Sinovium mengalami keradangan dan akan memicu terjadinya efusi serta
proses keradangan kronik sendi yang terkena. Permukaan rawan sendi akan retak dan
terjadi fibrilasi serta fisura yang lama-kelamaan akan menipis dan tampak kehilangan
rawan sendi fokal. Selanjutnya akan tampak respon dari tulang subkhondral berupa
penebalan tulang, sklerotik dan pembentukkan kista. Pada ujung tulang dapat
dijumpai pembentukan osteofit serta penebalan jaringan ikat sekitarnya. Oleh sebab
itu pembesaran tepi tulang ini memberikan gambaran seolah persendian yang terkena
itu bengkak.5

Gambar 2.2 Osteoarthritis (emedicine, 2015)


2.8

Tanda dan Gejala Klinis


Pada umumnya, pasien OA mengatakan bahwa keluhan-keluhan yang

dirasakannya telah berlangsung lama, tetapi berkembang secara perlahan Berikut

adalah keluhan yang dapat dijumpai pada pasien OA :


a.

Nyeri sendi
Keluhan ini merupakan keluhan utama pasien. Nyeri biasanya bertambah dengan

gerakan dan sedikit berkurang dengan istirahat. Beberapa gerakan dan tertentu
terkadang dapat menimbulkan rasa nyeri yang melebihi gerakan lain. Perubahan ini
dapat ditemukan meski OA masih tergolong dini (secara radiologis).
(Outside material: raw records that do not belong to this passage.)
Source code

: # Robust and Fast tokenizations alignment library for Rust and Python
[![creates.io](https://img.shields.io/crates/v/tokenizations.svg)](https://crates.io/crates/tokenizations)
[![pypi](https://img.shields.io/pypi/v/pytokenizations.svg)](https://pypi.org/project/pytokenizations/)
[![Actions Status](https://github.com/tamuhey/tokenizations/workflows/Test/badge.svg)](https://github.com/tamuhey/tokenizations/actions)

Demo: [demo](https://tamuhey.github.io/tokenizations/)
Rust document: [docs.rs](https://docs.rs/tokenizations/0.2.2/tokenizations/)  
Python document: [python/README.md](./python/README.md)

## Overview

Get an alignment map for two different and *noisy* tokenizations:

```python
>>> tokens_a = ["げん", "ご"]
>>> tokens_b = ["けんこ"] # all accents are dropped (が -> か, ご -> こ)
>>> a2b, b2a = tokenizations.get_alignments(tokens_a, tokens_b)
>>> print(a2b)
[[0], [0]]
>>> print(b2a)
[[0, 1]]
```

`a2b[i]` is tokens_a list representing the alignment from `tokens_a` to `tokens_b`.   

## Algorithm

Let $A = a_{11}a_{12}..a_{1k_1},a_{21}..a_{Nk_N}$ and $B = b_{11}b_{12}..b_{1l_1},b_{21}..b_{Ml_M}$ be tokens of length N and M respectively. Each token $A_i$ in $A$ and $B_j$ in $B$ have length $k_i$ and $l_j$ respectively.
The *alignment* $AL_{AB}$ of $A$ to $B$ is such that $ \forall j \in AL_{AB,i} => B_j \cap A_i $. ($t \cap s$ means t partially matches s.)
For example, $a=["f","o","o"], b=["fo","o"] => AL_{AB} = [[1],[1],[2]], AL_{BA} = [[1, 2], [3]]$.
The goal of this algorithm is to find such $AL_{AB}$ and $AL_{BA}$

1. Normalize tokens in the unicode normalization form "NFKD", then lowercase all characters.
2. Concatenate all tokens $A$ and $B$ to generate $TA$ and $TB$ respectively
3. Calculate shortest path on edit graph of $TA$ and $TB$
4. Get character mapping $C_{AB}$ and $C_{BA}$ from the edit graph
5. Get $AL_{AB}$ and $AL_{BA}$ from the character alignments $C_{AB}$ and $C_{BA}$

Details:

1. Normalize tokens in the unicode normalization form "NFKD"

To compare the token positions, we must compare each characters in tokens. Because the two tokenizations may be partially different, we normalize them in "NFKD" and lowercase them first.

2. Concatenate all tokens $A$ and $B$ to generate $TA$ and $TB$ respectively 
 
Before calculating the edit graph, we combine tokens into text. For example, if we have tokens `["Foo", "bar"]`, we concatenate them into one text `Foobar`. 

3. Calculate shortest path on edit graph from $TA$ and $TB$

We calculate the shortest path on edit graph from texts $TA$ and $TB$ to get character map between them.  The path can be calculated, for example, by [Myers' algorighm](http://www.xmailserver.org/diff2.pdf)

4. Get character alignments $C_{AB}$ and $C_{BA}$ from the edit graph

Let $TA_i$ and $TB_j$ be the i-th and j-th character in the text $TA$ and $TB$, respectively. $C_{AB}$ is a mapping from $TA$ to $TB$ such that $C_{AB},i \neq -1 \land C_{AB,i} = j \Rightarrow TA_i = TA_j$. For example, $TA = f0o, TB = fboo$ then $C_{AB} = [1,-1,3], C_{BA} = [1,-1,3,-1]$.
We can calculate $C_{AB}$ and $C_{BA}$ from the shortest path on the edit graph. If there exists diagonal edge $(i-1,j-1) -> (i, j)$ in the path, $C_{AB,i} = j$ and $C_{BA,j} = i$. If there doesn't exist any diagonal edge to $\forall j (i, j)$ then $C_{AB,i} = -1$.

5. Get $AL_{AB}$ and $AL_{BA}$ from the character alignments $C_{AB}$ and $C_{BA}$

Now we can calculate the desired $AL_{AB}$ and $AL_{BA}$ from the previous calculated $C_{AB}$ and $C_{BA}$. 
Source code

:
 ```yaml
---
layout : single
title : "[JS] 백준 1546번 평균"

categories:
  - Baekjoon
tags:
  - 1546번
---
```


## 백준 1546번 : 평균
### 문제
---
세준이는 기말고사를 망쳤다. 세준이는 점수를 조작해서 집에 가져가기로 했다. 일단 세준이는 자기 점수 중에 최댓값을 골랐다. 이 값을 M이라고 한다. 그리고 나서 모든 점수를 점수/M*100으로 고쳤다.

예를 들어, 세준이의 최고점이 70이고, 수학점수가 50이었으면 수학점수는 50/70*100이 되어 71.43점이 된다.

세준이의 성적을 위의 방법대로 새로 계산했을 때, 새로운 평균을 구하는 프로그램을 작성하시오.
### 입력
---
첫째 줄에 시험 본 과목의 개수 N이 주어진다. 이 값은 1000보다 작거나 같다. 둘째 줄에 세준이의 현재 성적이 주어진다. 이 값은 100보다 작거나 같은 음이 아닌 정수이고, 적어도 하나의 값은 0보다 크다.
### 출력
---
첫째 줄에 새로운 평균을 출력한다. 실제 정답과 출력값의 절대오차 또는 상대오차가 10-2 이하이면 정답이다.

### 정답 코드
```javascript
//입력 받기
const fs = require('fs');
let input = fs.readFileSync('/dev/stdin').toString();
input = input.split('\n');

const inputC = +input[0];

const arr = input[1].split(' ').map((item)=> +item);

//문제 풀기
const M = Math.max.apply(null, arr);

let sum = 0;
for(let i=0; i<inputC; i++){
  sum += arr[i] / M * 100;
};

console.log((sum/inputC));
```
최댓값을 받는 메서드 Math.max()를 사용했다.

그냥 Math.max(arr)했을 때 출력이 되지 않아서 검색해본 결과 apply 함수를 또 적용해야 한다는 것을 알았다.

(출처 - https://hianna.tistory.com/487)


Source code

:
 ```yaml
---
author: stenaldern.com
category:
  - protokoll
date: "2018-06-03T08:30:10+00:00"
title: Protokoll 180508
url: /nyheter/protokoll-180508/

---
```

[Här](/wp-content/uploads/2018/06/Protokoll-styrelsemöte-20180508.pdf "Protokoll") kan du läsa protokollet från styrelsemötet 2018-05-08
Umumnya
bertambah berat dengan semakin beratnya penyakit sampai sendi hanya bias
digoyangkan dan menjadi kontraktur, Hambatan gerak dapat konsentris (seluruh arah
gerakan) maupun eksentris (salah satu arah gerakan saja ).3
Kartilago tidak mengandung serabut saraf dan kehilangan kartilago pada sendi
tidak diikuti dengan timbulnya nyeri. Sehingga dapat diasumsikan bahwa nyeri yang
timbul pada OA berasal dari luar kartilago.3
Pada penelitian dengan menggunakan MRI, didapat bahwa sumber dari nyeri
yang timbul diduga berasal dari peradangan sendi (sinovitis), efusi sendi, dan edema
sumsum tulang.
Osteofit merupakan salah satu penyebab timbulnya nyeri. Ketika osteofit
tumbuh, inervasi neurovaskular menembusi bagian dasar tulang hingga ke kartilago
dan menuju ke osteofit yang sedang berkembang Hal ini menimbulkan nyeri.6
Nyeri dapat timbul dari bagian di luar sendi, termasuk bursae di dekat sendi.
Sumber nyeri yang umum di lutut adalah akibat dari anserine bursitis dan sindrom
iliotibial band.3,8
b. Hambatan gerakan sendi
Gangguan ini biasanya semakin bertambah berat secara perlahan sejalan
dengan pertambahan rasa nyeri.3
c. Kaku pagi
Rasa kaku pada sendi dapat timbul setelah pasien berdiam diri atau
tidak melakukan banyak gerakan, seperti duduk di kursi atau mobil dalam waktu
yang cukup lama, bahkan setelah bangun tidur di pagi hari.3
d. Krepitasi
Krepitasi atau rasa gemeratak yang timbul pada sendi yang sakit. Gejala
ini umum dijumpai pada pasien OA lutut. Pada awalnya hanya berupa perasaan akan
adanya sesuatu yang patah atau remuk oleh pasien atau dokter yang memeriksa.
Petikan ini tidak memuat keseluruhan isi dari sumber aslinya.